Intel’s new chips are resilient, and the company added the ability to increase the chip’s throttle point in the BIOS (not all motherboard manufacturers support this). chip life). In this case, increasing the limit would result in a Stage 1 throttle of 107°C and a Stage 2 throttle of 115°C. In a sense, the solder does not melt until he is above 300 degrees Celsius.
what am i trying to say Intel puts limits on thermals and wants to RMA as few units as possible, so some tolerance is built in even above 100C. So even though it feels like pushing the envelope to higher temps, the chip runs fine at 100C. Enjoy the high frequencies. Raptor Lake CPUs adapt to their conditions by voltage and clockwise.
This will show Z690 vs Z790. Most high-end Z690 motherboards are great options for Raptor Lake as long as you update your BIOS (see next article). How to work around BIOS update issues on Z690 and 13th generation cores) Frankly, there is absolutely no reason to upgrade. For all benchmark scores, I’m still using the same ASRock Z690 Aqua I sampled years ago. Kudos to Intel for backwards compatibility and even gives you the option to stick with DDR4 RAM if you’re on a budget.
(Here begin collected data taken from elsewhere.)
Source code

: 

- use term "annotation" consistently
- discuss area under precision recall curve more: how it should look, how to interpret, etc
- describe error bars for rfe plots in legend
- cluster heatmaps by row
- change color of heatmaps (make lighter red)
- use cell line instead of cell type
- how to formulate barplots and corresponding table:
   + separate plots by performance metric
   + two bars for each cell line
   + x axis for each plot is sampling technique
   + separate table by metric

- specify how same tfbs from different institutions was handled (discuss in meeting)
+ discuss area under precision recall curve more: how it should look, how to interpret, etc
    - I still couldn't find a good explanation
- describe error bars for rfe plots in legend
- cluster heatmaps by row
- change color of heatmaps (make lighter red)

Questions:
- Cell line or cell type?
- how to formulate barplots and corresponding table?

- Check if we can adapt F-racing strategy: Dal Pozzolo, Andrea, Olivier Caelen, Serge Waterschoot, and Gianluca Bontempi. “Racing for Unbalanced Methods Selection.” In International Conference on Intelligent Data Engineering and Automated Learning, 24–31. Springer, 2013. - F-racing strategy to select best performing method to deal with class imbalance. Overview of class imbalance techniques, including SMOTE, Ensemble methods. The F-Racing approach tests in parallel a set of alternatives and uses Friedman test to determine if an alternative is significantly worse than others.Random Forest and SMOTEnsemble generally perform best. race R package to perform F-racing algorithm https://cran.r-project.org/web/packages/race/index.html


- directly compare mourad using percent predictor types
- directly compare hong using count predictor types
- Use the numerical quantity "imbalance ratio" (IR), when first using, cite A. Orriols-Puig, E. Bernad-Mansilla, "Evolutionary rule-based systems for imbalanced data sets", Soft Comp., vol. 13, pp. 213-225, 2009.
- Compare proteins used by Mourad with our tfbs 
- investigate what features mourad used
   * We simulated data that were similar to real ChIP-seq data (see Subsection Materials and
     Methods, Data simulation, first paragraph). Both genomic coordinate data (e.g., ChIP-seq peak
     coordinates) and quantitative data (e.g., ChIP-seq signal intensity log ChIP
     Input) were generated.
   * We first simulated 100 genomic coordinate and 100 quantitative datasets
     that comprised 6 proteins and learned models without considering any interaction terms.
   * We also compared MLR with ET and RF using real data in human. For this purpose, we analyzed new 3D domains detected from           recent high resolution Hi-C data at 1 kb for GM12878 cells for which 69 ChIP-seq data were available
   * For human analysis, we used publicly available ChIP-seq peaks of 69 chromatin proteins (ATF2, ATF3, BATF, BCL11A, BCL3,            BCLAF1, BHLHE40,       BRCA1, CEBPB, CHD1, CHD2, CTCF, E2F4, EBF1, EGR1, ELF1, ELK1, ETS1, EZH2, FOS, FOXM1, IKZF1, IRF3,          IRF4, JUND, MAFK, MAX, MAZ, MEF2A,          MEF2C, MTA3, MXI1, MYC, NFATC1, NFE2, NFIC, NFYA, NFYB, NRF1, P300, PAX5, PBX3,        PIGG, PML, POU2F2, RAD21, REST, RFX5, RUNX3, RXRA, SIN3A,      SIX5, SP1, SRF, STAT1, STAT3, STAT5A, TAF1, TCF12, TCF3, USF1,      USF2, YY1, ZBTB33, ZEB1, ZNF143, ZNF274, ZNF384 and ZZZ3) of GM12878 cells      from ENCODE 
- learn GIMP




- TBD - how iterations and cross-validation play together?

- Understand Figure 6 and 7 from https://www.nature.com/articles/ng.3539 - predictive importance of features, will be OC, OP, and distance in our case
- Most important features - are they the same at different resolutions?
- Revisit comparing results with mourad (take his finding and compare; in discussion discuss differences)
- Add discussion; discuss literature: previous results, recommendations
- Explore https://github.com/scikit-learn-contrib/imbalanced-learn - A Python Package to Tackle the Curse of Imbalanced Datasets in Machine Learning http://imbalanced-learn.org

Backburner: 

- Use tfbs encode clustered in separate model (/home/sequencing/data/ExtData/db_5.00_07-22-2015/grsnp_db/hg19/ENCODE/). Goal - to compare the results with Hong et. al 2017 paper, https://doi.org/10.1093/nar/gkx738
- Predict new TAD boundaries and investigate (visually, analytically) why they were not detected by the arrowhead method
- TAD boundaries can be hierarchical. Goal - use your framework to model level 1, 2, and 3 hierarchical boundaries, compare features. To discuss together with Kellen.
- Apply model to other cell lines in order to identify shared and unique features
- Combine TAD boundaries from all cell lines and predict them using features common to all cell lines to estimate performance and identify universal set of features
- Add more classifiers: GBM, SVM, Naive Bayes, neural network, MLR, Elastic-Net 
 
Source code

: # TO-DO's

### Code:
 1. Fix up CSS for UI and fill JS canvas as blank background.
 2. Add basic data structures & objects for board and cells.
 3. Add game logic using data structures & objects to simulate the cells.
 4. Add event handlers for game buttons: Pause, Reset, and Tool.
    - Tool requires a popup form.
Finally, let’s talk about extreme overclocking. Remember when I said the process of overclocking Raptor Lake and Alder Lake is essentially the same it’s aside from his one big bad difference in XOCer a lot of the top quality chips are cold there is a bug. More than half of them are. This makes binning (or the process of finding the best CPU) a miserable task. Find the best potential chip with ambient cooling first. Then test them one by one with LN2 and test scale better than others with lower temperature and higher voltage.
A CPU capable of running at -192C is the first requirement. Neither -189°C nor -190°C was insufficient and failed. You can have a nice unit that runs 5.8 GHz using very low voltages for ambient cooling, but it has a -185c cold bug that makes it useless for extreme overclocking. This is a painful process and has contributed greatly to my gray hair.
After testing about 6 cold, bug-free CPUs, we found the best CPUs to run at 7.5-7.7 GHz for multi-threaded benchmarks and 8.2 GHz for single-threaded tests. The clock rates that Raptor Lake can run in threaded benchmarks are what Alder Lake can barely validate (run long enough to register) on CPU-Z. This is truly amazing and I’m impressed Intel was able to pull it out of its sleeve.
In overview, the 24 core, 32 thread Core i9-13900K dominates AMD’s 3960X Thread Ripper (24 core, 48 threads). AMD’s 3960X Thread Ripper (24 cores, 48 threads) retails for $2,000 at launch, has 16 fewer threads, and 24 less “real” cores. It can also outperform the Ryzen 7950X 16-core, 32-thread AMD processor in productivity benchmarks like Geekbench.
While running Geekbench 3, I got 13900K P-cores up to 5.6 GHz in air cooling with a multi-core score of 103,766. Switching to LN2 boosted the P-core clock speed to 7.5 GHz with a multi-core score of 157,211. At its best, AMD’s flagship Ryzen 9 7950X reached 6.8 GHz on LN2 and returned a multi-core score of 145,577.
A good friend and a great asset to the overclocking community. Elmore The Core i9-13900K finally achieved the frequency world record of 8.812MHz. It’s an amazing skill. Big congratulations to him and ASUS for putting on a great show.You can do it watch him break it on youtube.